Exercise directions:
Copy out every line of the records in which "using" can be found.
____
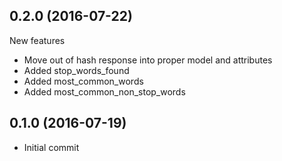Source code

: ## 0.2.0 (2016-07-22)

New features
* Move out of hash response into proper model and attributes
* Added stop_words_found
* Added most_common_words
* Added most_common_non_stop_words

## 0.1.0 (2016-07-19)

* Initial commit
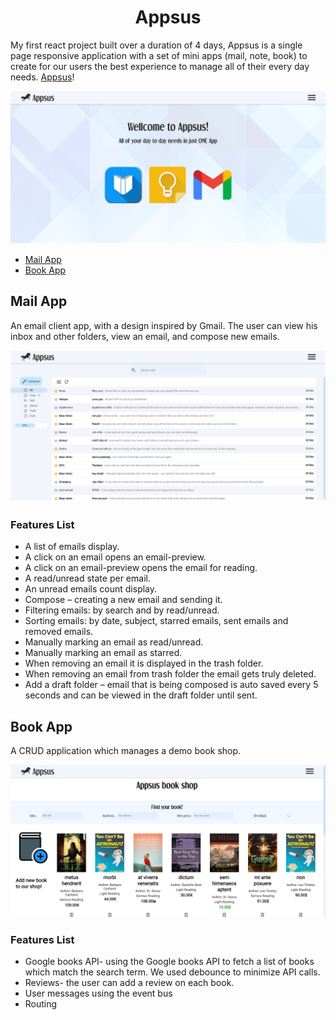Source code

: <div id="header" align="center">
	<h1>Appsus</h1>
</div>

My first react project built over a duration of 4 days, Appsus is a single page responsive application with a set of mini apps (mail, note, book) to create for our users the best experience to manage all of their every day needs. [Appsus](https://maoraknin.github.io/AppsusMaorGuy/ "Website link")!

![Main board image](assets/readme/home.png "Board-main-page")

- [Mail App](#mail-app)
- [Book App](#book-app)
<!-- - [Note App](#note-app) -->

## Mail App 

An email client app, with a design inspired by Gmail. The user can view his inbox and other folders, view an email, and compose new emails.

![Mail App](assets/readme/mail.png "mail-app")

### Features List
- A list of emails display.
- A click on an email opens an email-preview.
- A click on an email-preview opens the email for reading.
- A read/unread state per email.
- An unread emails count display.
- Compose – creating a new email and sending it.
- Filtering emails: by search and by read/unread.
- Sorting emails: by date, subject, starred emails, sent emails and removed emails.
- Manually marking an email as read/unread.
- Manually marking an email as starred.
- When removing an email it is displayed in the trash folder.
- When removing an email from trash folder the email gets truly deleted.
- Add a draft folder – email that is being composed is auto saved every 5 seconds and can be viewed in the draft folder until sent.

## Book App 

A CRUD application which manages a demo book shop. 

![Book App](assets/readme/book.png "book-app")

### Features List
- Google books API- using the Google books API to fetch a list of books which match
the search term. We used debounce to minimize API calls.
- Reviews- the user can add a review on each book.
- User messages using the event bus
- Routing 

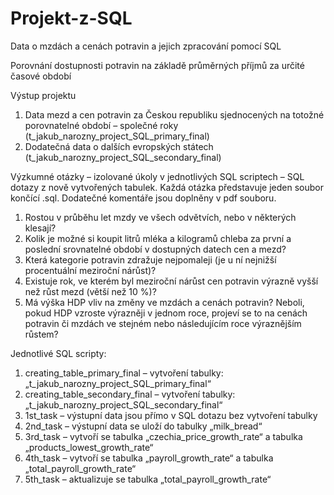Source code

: # Projekt-z-SQL
Data o mzdách a cenách potravin a jejich zpracování pomocí SQL

Porovnání dostupnosti potravin na základě průměrných příjmů za určité časové období

Výstup projektu
1.	Data mezd a cen potravin za Českou republiku sjednocených na totožné porovnatelné období – společné roky (t_jakub_narozny_project_SQL_primary_final)
2.	Dodatečná data o dalších evropských státech (t_jakub_narozny_project_SQL_secondary_final)

Výzkumné otázky – izolované úkoly v jednotlivých SQL scriptech – SQL dotazy z nově vytvořených tabulek. Každá otázka představuje jeden soubor končící .sql. Dodatečné komentáře jsou doplněny v pdf souboru.
1.	Rostou v průběhu let mzdy ve všech odvětvích, nebo v některých klesají?
2.	Kolik je možné si koupit litrů mléka a kilogramů chleba za první a poslední srovnatelné období v dostupných datech cen a mezd?
3.	Která kategorie potravin zdražuje nejpomaleji (je u ní nejnižší procentuální meziroční nárůst)?
4.	Existuje rok, ve kterém byl meziroční nárůst cen potravin výrazně vyšší než růst mezd (větší než 10 %)?
5.	Má výška HDP vliv na změny ve mzdách a cenách potravin? Neboli, pokud HDP vzroste výrazněji v jednom roce, projeví se to na cenách potravin či mzdách ve stejném nebo následujícím roce výraznějším růstem?
   
Jednotlivé SQL scripty:
1.	creating_table_primary_final – vytvoření tabulky: „t_jakub_narozny_project_SQL_primary_final“
2.	creating_table_secondary_final – vytvoření tabulky: „t_jakub_narozny_project_SQL_secondary_final“
3.	1st_task – výstupní data jsou přímo v SQL dotazu bez vytvoření tabulky
4.	2nd_task – výstupní data se uloží do tabulky „milk_bread“
5.	3rd_task – vytvoří se tabulka „czechia_price_growth_rate“ a tabulka „products_lowest_growth_rate“
6.	4th_task – vytvoří se tabulka „payroll_growth_rate“ a tabulka „total_payroll_growth_rate“
7.	5th_task – aktualizuje se tabulka „total_payroll_growth_rate“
____
Written reply:
- Google books API- using the Google books API to fetch a list of books which match
- User messages using the event bus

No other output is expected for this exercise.